Pictures do not belong in your copy. Repeat all the other data exactly.

■ Exercise material ■
+ + + + + + +
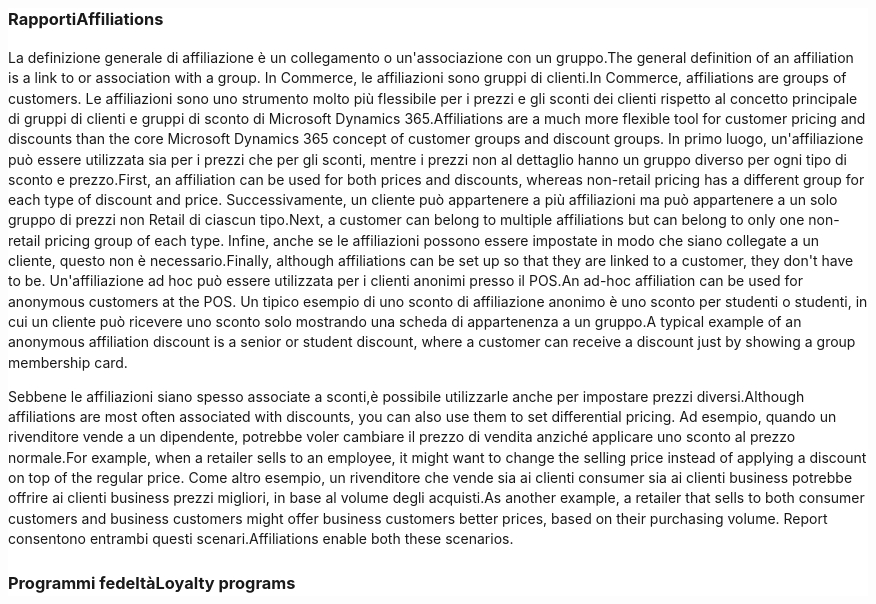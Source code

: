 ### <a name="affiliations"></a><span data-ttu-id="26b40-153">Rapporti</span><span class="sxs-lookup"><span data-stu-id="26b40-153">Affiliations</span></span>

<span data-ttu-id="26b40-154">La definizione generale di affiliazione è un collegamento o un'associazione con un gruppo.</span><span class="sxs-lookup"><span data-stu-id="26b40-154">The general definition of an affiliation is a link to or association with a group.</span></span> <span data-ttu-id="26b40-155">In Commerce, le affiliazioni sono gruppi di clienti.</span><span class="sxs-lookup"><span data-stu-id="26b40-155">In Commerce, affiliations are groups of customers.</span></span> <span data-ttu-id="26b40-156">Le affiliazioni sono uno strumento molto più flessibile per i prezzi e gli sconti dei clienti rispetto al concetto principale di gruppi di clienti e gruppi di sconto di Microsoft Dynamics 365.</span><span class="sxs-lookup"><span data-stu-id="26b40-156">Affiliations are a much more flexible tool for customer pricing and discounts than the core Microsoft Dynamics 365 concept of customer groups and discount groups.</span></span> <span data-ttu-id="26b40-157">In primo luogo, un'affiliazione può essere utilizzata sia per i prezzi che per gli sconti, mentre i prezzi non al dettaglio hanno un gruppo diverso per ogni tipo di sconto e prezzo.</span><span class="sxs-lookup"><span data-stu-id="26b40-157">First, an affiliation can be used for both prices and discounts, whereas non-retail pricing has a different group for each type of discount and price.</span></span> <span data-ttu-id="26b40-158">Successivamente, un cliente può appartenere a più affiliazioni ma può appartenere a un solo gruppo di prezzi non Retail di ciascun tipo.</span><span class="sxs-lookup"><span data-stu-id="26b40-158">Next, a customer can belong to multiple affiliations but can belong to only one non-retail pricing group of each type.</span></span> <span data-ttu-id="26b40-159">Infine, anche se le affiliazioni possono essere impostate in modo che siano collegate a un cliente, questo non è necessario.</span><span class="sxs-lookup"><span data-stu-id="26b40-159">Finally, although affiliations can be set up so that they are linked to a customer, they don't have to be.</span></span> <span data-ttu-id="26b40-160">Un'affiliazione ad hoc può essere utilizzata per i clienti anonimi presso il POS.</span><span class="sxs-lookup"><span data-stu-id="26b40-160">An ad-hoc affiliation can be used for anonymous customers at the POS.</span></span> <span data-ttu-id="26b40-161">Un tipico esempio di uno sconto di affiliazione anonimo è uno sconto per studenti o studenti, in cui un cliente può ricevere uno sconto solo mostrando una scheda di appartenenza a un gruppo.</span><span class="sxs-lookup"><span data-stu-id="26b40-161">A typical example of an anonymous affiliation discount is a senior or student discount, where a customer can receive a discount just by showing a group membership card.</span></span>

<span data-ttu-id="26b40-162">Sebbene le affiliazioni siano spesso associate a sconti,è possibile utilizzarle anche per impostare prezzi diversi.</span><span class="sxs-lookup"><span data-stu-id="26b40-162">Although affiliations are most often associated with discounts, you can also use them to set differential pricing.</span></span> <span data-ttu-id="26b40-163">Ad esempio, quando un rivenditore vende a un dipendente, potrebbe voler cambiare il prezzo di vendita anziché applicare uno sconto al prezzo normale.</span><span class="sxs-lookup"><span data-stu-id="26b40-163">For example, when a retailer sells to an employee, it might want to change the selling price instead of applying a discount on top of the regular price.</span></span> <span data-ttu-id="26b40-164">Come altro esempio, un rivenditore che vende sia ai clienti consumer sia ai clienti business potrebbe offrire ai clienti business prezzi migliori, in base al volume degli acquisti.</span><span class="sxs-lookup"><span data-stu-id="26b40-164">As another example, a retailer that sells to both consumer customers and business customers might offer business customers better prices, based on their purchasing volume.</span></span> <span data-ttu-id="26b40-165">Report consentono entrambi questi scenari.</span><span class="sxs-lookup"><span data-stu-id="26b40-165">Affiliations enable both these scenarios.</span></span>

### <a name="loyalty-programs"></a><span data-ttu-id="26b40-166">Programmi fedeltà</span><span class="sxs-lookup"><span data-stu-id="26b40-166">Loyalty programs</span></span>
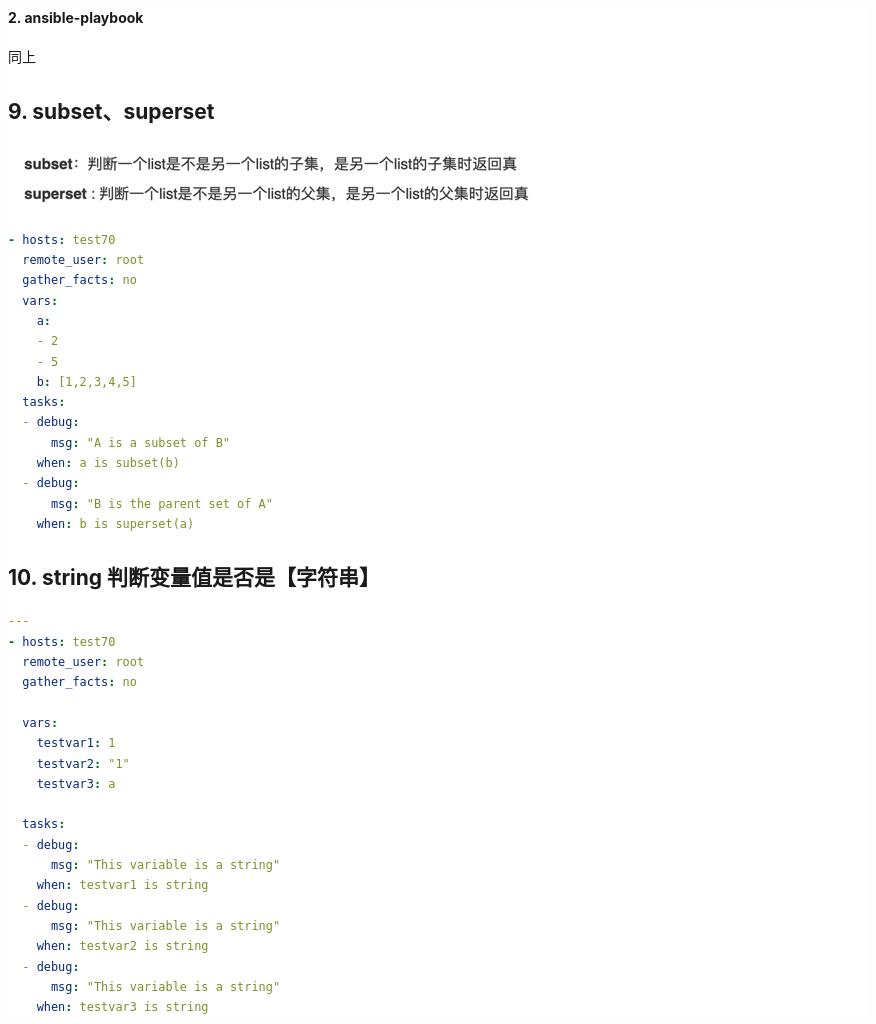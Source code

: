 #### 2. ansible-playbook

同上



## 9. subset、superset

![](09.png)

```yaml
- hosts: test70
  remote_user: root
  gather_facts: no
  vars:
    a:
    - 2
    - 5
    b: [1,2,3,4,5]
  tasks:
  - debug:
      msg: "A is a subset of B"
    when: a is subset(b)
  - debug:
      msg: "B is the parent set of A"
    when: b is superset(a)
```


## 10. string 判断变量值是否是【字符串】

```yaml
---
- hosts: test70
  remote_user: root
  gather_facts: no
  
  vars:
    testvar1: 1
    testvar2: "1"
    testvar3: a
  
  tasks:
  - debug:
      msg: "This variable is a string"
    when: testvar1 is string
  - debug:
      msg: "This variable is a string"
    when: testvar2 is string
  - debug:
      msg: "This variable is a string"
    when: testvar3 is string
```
+ + + + + + +
■ Response to the task ■
Source code

: ### <a name="affiliations"></a><span data-ttu-id="26b40-153">Rapporti</span><span class="sxs-lookup"><span data-stu-id="26b40-153">Affiliations</span></span>

<span data-ttu-id="26b40-154">La definizione generale di affiliazione è un collegamento o un'associazione con un gruppo.</span><span class="sxs-lookup"><span data-stu-id="26b40-154">The general definition of an affiliation is a link to or association with a group.</span></span> <span data-ttu-id="26b40-155">In Commerce, le affiliazioni sono gruppi di clienti.</span><span class="sxs-lookup"><span data-stu-id="26b40-155">In Commerce, affiliations are groups of customers.</span></span> <span data-ttu-id="26b40-156">Le affiliazioni sono uno strumento molto più flessibile per i prezzi e gli sconti dei clienti rispetto al concetto principale di gruppi di clienti e gruppi di sconto di Microsoft Dynamics 365.</span><span class="sxs-lookup"><span data-stu-id="26b40-156">Affiliations are a much more flexible tool for customer pricing and discounts than the core Microsoft Dynamics 365 concept of customer groups and discount groups.</span></span> <span data-ttu-id="26b40-157">In primo luogo, un'affiliazione può essere utilizzata sia per i prezzi che per gli sconti, mentre i prezzi non al dettaglio hanno un gruppo diverso per ogni tipo di sconto e prezzo.</span><span class="sxs-lookup"><span data-stu-id="26b40-157">First, an affiliation can be used for both prices and discounts, whereas non-retail pricing has a different group for each type of discount and price.</span></span> <span data-ttu-id="26b40-158">Successivamente, un cliente può appartenere a più affiliazioni ma può appartenere a un solo gruppo di prezzi non Retail di ciascun tipo.</span><span class="sxs-lookup"><span data-stu-id="26b40-158">Next, a customer can belong to multiple affiliations but can belong to only one non-retail pricing group of each type.</span></span> <span data-ttu-id="26b40-159">Infine, anche se le affiliazioni possono essere impostate in modo che siano collegate a un cliente, questo non è necessario.</span><span class="sxs-lookup"><span data-stu-id="26b40-159">Finally, although affiliations can be set up so that they are linked to a customer, they don't have to be.</span></span> <span data-ttu-id="26b40-160">Un'affiliazione ad hoc può essere utilizzata per i clienti anonimi presso il POS.</span><span class="sxs-lookup"><span data-stu-id="26b40-160">An ad-hoc affiliation can be used for anonymous customers at the POS.</span></span> <span data-ttu-id="26b40-161">Un tipico esempio di uno sconto di affiliazione anonimo è uno sconto per studenti o studenti, in cui un cliente può ricevere uno sconto solo mostrando una scheda di appartenenza a un gruppo.</span><span class="sxs-lookup"><span data-stu-id="26b40-161">A typical example of an anonymous affiliation discount is a senior or student discount, where a customer can receive a discount just by showing a group membership card.</span></span>

<span data-ttu-id="26b40-162">Sebbene le affiliazioni siano spesso associate a sconti,è possibile utilizzarle anche per impostare prezzi diversi.</span><span class="sxs-lookup"><span data-stu-id="26b40-162">Although affiliations are most often associated with discounts, you can also use them to set differential pricing.</span></span> <span data-ttu-id="26b40-163">Ad esempio, quando un rivenditore vende a un dipendente, potrebbe voler cambiare il prezzo di vendita anziché applicare uno sconto al prezzo normale.</span><span class="sxs-lookup"><span data-stu-id="26b40-163">For example, when a retailer sells to an employee, it might want to change the selling price instead of applying a discount on top of the regular price.</span></span> <span data-ttu-id="26b40-164">Come altro esempio, un rivenditore che vende sia ai clienti consumer sia ai clienti business potrebbe offrire ai clienti business prezzi migliori, in base al volume degli acquisti.</span><span class="sxs-lookup"><span data-stu-id="26b40-164">As another example, a retailer that sells to both consumer customers and business customers might offer business customers better prices, based on their purchasing volume.</span></span> <span data-ttu-id="26b40-165">Report consentono entrambi questi scenari.</span><span class="sxs-lookup"><span data-stu-id="26b40-165">Affiliations enable both these scenarios.</span></span>

### <a name="loyalty-programs"></a><span data-ttu-id="26b40-166">Programmi fedeltà</span><span class="sxs-lookup"><span data-stu-id="26b40-166">Loyalty programs</span></span>
Source code

: #### 2. ansible-playbook

同上



## 9. subset、superset

![](09.png)

```yaml
- hosts: test70
  remote_user: root
  gather_facts: no
  vars:
    a:
    - 2
    - 5
    b: [1,2,3,4,5]
  tasks:
  - debug:
      msg: "A is a subset of B"
    when: a is subset(b)
  - debug:
      msg: "B is the parent set of A"
    when: b is superset(a)
```


## 10. string 判断变量值是否是【字符串】

```yaml
---
- hosts: test70
  remote_user: root
  gather_facts: no
  
  vars:
    testvar1: 1
    testvar2: "1"
    testvar3: a
  
  tasks:
  - debug:
      msg: "This variable is a string"
    when: testvar1 is string
  - debug:
      msg: "This variable is a string"
    when: testvar2 is string
  - debug:
      msg: "This variable is a string"
    when: testvar3 is string
```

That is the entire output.